MATERIAL SUPPLIED »
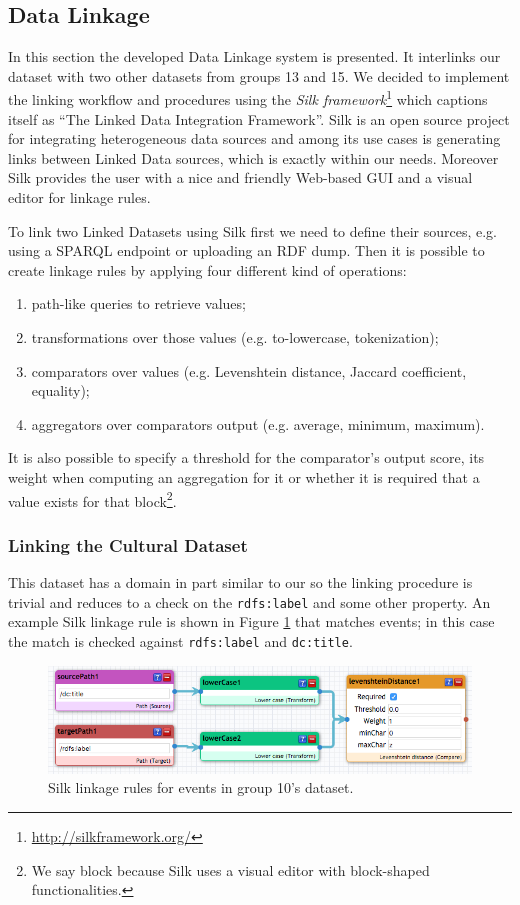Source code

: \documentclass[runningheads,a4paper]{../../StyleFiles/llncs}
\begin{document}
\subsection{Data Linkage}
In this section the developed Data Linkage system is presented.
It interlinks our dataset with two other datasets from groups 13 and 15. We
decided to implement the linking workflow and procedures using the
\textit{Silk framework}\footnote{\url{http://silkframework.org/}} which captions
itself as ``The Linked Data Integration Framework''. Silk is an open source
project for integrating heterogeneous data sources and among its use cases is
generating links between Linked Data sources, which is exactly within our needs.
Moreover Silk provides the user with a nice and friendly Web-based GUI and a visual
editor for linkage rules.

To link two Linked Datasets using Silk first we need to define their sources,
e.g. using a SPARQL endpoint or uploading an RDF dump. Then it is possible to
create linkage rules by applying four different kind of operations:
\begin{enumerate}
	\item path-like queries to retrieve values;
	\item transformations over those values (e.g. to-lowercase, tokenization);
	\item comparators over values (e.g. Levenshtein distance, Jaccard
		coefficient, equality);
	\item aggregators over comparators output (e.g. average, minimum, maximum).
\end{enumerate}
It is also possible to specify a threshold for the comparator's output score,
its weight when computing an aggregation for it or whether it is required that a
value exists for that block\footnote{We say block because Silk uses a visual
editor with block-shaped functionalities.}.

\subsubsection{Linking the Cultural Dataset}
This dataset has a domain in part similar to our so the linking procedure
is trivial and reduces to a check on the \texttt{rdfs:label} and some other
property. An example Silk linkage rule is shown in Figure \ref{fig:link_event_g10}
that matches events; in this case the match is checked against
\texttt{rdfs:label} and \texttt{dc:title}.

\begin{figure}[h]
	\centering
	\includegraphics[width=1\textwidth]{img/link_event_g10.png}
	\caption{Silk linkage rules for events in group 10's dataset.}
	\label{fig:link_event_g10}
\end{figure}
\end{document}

EXERCISE DESCRIPTION » Gather each line in these records that contains the string "label".

ANSWER FOR THE TASK »
is trivial and reduces to a check on the \texttt{rdfs:label} and some other
\texttt{rdfs:label} and \texttt{dc:title}.
	\label{fig:link_event_g10}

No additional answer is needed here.